» Required action
Return each line of the data below that contains the string "返回一个".

= = = =

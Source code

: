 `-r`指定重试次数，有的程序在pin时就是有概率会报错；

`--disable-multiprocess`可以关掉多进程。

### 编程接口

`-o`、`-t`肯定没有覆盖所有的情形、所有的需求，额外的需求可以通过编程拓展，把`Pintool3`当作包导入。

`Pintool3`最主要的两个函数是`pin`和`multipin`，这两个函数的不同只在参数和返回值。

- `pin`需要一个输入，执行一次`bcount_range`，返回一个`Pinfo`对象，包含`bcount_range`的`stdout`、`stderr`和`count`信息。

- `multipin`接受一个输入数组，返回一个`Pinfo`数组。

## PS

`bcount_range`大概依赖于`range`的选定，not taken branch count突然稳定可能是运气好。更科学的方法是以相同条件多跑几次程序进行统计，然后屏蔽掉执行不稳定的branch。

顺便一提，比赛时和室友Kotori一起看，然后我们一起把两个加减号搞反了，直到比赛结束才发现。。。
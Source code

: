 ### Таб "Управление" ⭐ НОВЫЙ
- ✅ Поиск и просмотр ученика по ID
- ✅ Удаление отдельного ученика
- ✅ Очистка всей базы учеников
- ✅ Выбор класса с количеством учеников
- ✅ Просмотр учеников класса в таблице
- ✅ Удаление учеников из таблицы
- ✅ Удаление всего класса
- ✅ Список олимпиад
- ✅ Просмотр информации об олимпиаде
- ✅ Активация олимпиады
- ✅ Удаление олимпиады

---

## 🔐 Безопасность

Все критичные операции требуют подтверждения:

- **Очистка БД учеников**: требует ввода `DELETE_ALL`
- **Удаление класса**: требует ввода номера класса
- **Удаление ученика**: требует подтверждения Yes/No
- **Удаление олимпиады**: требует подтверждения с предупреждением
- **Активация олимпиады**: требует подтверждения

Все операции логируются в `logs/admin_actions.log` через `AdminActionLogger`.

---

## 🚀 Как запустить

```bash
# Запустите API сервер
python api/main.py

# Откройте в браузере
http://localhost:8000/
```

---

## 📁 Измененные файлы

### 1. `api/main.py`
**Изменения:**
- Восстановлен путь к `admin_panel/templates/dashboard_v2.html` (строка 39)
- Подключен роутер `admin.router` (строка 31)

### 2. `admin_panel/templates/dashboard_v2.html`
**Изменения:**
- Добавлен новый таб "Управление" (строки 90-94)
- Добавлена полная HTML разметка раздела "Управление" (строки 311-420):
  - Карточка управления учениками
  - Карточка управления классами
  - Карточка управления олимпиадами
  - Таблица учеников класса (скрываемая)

= = = =

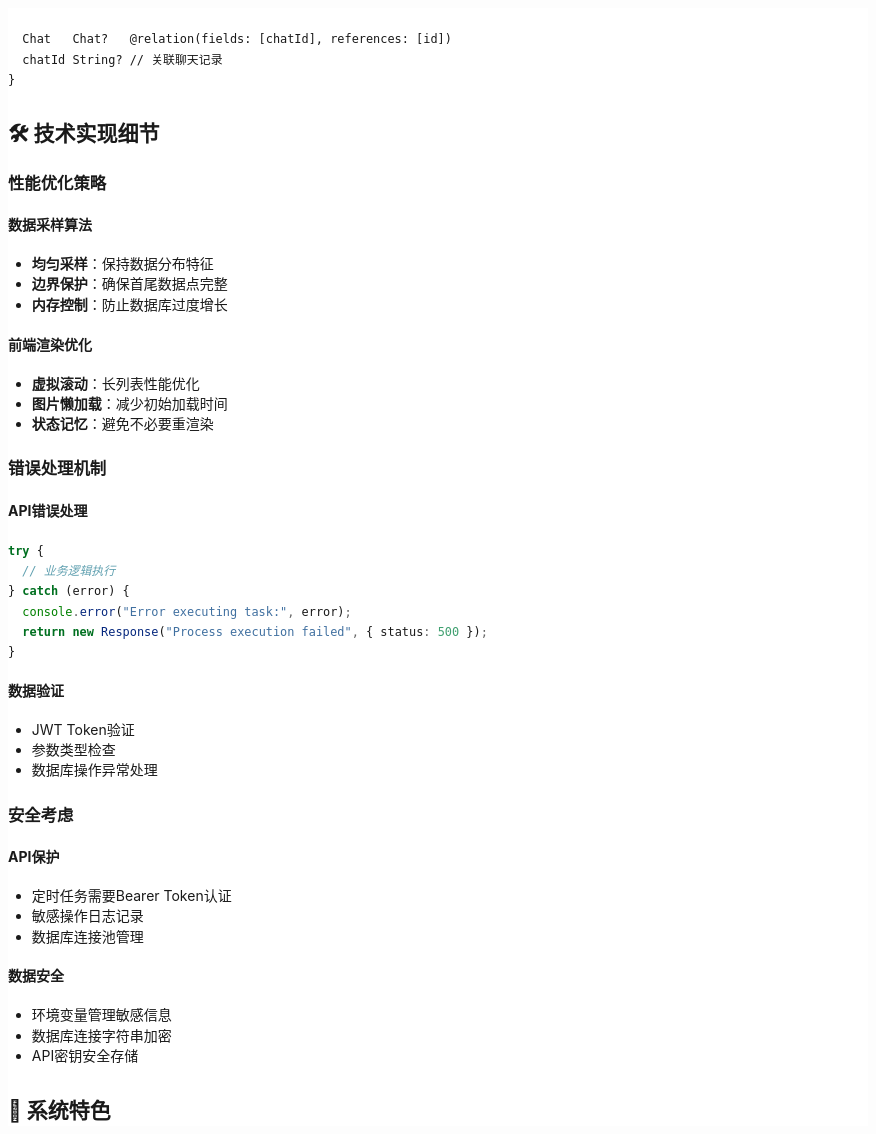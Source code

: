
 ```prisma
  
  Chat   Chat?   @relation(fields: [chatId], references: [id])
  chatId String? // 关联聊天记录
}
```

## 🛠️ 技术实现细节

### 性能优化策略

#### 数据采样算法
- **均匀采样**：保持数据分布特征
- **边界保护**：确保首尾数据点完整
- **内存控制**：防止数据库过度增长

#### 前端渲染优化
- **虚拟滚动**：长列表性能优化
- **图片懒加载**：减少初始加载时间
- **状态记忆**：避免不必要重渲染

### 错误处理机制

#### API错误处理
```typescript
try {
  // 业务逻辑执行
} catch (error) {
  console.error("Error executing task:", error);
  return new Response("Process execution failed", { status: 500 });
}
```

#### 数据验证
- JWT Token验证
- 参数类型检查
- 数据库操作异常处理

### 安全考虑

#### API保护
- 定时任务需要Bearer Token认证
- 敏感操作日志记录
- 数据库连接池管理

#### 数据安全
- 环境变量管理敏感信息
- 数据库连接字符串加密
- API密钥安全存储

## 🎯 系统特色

= = = =

» Exercise response
- `pin`需要一个输入，执行一次`bcount_range`，返回一个`Pinfo`对象，包含`bcount_range`的`stdout`、`stderr`和`count`信息。
- `multipin`接受一个输入数组，返回一个`Pinfo`数组。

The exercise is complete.